I would not change it

Yet again comes the time where it is my duty to enrich you with interesting things that have happened in my student life. Every blog post from November is a little specific though, since every year the deadline for it is colliding with deadlines for major school assignments. I find it quite stressful this year especially, because I will have to write four two-hour exams in less than three weeks. Today however, I would like to talk about something completely different than my studies, mainly because I’ll have more than enough of it in the upcoming weeks.

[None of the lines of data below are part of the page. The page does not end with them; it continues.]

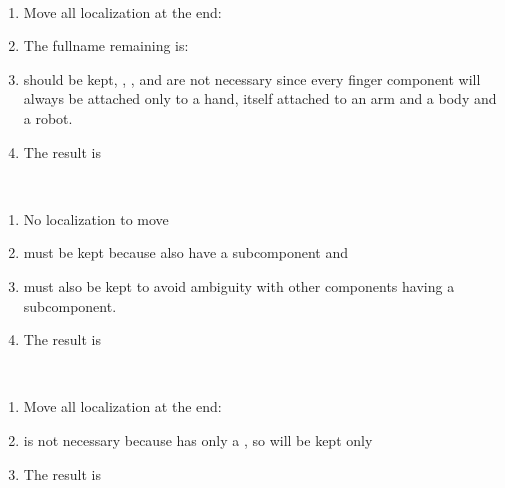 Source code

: \begin{example}~\\
  \begin{enumerate}
  \item Move all localization at the end:
  \item The fullname remaining is: 
  \item {} should be kept, , ,
     and  are not necessary since every
    finger component will always be attached only to a hand, itself
    attached to an arm and a body and a robot.
  \item The result is 
  \end{enumerate}
\end{example}


\begin{example}~\\
  \begin{enumerate}
  \item No localization to move
  \item {} must be kept because  also have a
     subcomponent and
  \item {} must also be kept to avoid ambiguity with other
    components having a  subcomponent.
  \item The result is 
  \end{enumerate}
\end{example}

\begin{example}~\\
  \begin{enumerate}
  \item Move all localization at the end:
  \item {} is not necessary because  has only a
    , so  will be kept only
  \item The result is 
  \end{enumerate}
\end{example}


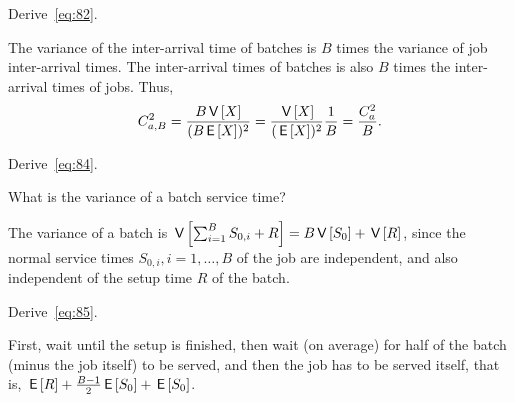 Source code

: \begin{extra}
Derive~\cref{eq:82}.
  \begin{solution}
The variance of the inter-arrival time of batches is $B$ times the variance of job inter-arrival times. The inter-arrival times of batches is also $B$ times the inter-arrival times of jobs. Thus, 
\begin{equation*}
  C_{a,B}^2 = \frac{B \,\mathsf{V}\left[X\right]}{(B \,\mathsf{E}\left[X\right])^2} = \frac{\,\mathsf{V}\left[X\right]}{(\,\mathsf{E}\left[X\right])^2} \frac 1 B =  \frac{C_a^2}{B}.
\end{equation*}
  \end{solution}
\end{extra}


\begin{extra}
Derive~\cref{eq:84}.
\begin{hint}
  What is the variance of a batch service time?
\end{hint}
\begin{solution}
  The variance of a batch is $\,\mathsf{V}\left[\sum_{i=1}^B S_{0,i} + R\right] = B\,\mathsf{V}\left[S_0\right] + \,\mathsf{V}\left[R\right]$, since the normal service times $S_{0,i}, i=1,\ldots, B$ of the job are independent, and also independent of the setup time $R$ of the batch.
\end{solution}
\end{extra}



\begin{extra}
 Derive~\cref{eq:85}.
\begin{solution}
  First, wait until the setup is finished,  then wait (on average) for half of the batch (minus the job itself) to be served, and then the job has to be served itself, that is,
$\,\mathsf{E}\left[R\right]  + \frac{B-1}{2}\,\mathsf{E}\left[S_0\right] +\,\mathsf{E}\left[S_0\right]$.
\end{solution}
\end{extra}




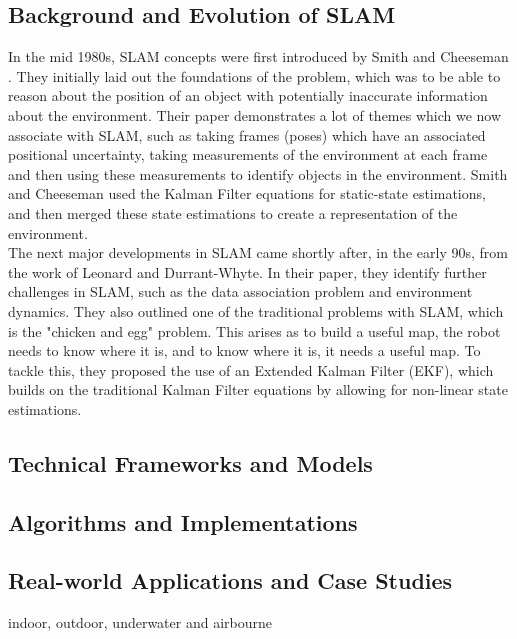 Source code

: \documentclass[12pt]{article}
\begin{document}
\subsection{Background and Evolution of SLAM} %
In the mid 1980s, SLAM concepts were first introduced by Smith and Cheeseman \cite{Early_SLAM}. They initially laid out
the foundations of the problem, which was to be able to reason about the position of an object with potentially inaccurate
information about the environment. Their paper demonstrates a lot of themes which we now associate with SLAM, such as taking
frames (poses) which have an associated positional uncertainty, taking measurements of the environment at each frame and
then using these measurements to identify objects in the environment. Smith and Cheeseman used the Kalman Filter equations
for static-state estimations, and then merged these state estimations to create a representation of the environment.\\
The next major developments in SLAM came shortly after, in the early 90s, from the work of Leonard and Durrant-Whyte.
In their paper, they identify further challenges in SLAM, such as the data association problem and environment dynamics.
They also outlined one of the traditional problems with SLAM, which is the "chicken and egg" problem. This arises as
to build a useful map, the robot needs to know where it is, and to know where it is, it needs a useful map. To tackle
this, they proposed the use of an Extended Kalman Filter (EKF), which builds on the traditional Kalman Filter equations by
allowing for non-linear state estimations.

\subsection{Technical Frameworks and Models} %
\subsection{Algorithms and Implementations} %
\subsection{Real-world Applications and Case Studies} %
indoor, outdoor, underwater and airbourne
\end{document}
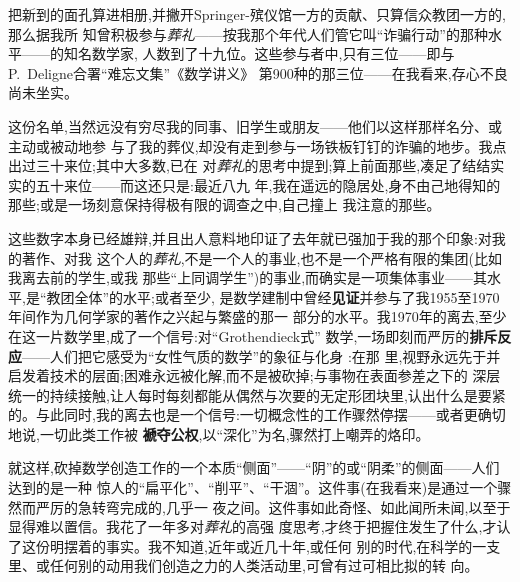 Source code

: 把新到的面孔算进相册,并撇开Springer-殡仪馆一方的贡献、只算信众教团一方的,那么据我所
知曾积极参与\emph{葬礼}——按我那个年代人们管它叫“诈骗行动”的那种水平——的知名数学家,
人数到了十九位。这些参与者中,只有三位——即与 P.~Deligne合署“难忘文集”《数学讲义》
第900种的那三位——在我看来,存心不良尚未坐实。

这份名单,当然远没有穷尽我的同事、旧学生或朋友——他们以这样那样名分、或主动或被动地参
与了我的葬仪,却没有走到参与一场铁板钉钉的诈骗的地步。我点出过三十来位;其中大多数,已在
对\emph{葬礼}的思考中提到;算上前面那些,凑足了结结实实的五十来位——而这还只是:最近八九
年,我在遥远的隐居处,身不由己地得知的那些;或是一场刻意保持得极有限的调查之中,自己撞上
我注意的那些。

这些数字本身已经雄辩,并且出人意料地印证了去年就已强加于我的那个印象:对我的著作、对我
这个人的\emph{葬礼},不是一个人的事业,也不是一个严格有限的集团(比如我离去前的学生,或我
那些“上同调学生”)的事业,而确实是一项集体事业——其水平,是“教团全体”的水平;或者至少,
是数学建制中曾经\dmark{}\textbf{见证}并参与了我1955至1970年间作为几何学家的著作之兴起与繁盛的那一
部分的水平。我1970年的离去,至少在这一片数学里,成了一个信号:对“Grothendieck式”
数学,一场即刻而严厉的\textbf{排斥反应}——人们把它感受为“女性气质的数学”的象征与化身
:在那
里,视野永远先于并启发着技术的层面;困难永远被化解,而不是被砍掉;与事物在表面参差之下的
深层统一的持续接触,让人每时每刻都能从偶然与次要的无定形团块里,认出什么是要紧的。与此同时,我的离去也是一个信号:一切概念性的工作骤然停摆——或者更确切地说,一切此类工作被
\textbf{褫夺公权},以“深化”为名,骤然打上嘲弄的烙印。

就这样,砍掉数学创造工作的一个本质“侧面”——“阴”的或“阴柔”的侧面——人们达到的是一种
惊人的“扁平化”、“削平”、“干涸”。这件事(在我看来)是通过一个骤然而严厉的急转弯完成的,几乎一
夜之间。这件事如此奇怪、如此闻所未闻,以至于显得难以置信。我花了一年多对\emph{葬礼}的高强
度思考,才终于把握住发生了什么,才认了这份明摆着的事实。我不知道,近年或近几十年,或任何
别的时代,在科学的一支里、或任何别的动用我们创造之力的人类活动里,可曾有过可相比拟的转
向。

Lately I became very interested in Czech media, primarily because I am interested in what’s happening in my country. Most of all, I started watching “Šťastné pondělí” by a news reporter Jindřích Šídlo, who sarcastically comments on political events happening in Czechia. I find it paradoxical, that my interest in politics was almost non-existant when I was in Czech Republic, however now, when I am away it is peaking. I am not exactly sure if me, a psychology student, is suited to comment on the current situation in our country, however the events that are currently taking place in our country are keeping me up at night. Honestly, I am not surprised, since the events of past few weeks and months influence me directly. As I already mentioned in my previous post, I am currently holding the position of vice-president of the Czech&Slovak society and I am constantly trying to present my country in good light to other people from abroad. Nevertheless, sometimes I find it sad that people ask me about our president and they’re making fun about his political missteps. Especially, when as a part of my little speech at the 100th year celebration of Czechoslovak republic, I tried to motivate others to always find something about their countries that they can be proud of.
 
Throughout the 100th anniversary celebration in Czech Republic, there was a commercial that said “Něměnil bych”, which roughly translates into “I would not change it”, showing the successful events in the history of the past countries. When I occasionally saw this spot in the media, I somehow identified with it. However, when I look at this sentence in the light of current political situation it makes me reconsider my prior opinions about this idea. Yes, it is true that there will always be something which I won’t like, as it is impossible that everybody would be content with politics. At the same time there are certain things that I find illogical, to say the least. Namely, I would like to mention the rejection of the proposition of voting from abroad by post. The government’s decision makes some of my basic rights as a citizen time consuming and financial difficult. Since if I wanted to support the party or the candidate of my choice, I would have had to travel 12 hours to London and another 12 back to Aberdeen.
 
I am not claiming that I would not be proud of Czech Republic. Even I “would not change it”, as there are many things that we as Czechs can be proud of. I only wanted to say that I would like to do everything I’ capable of so that once, the children of my grandchildren could say the same, “Neměnil bych!”.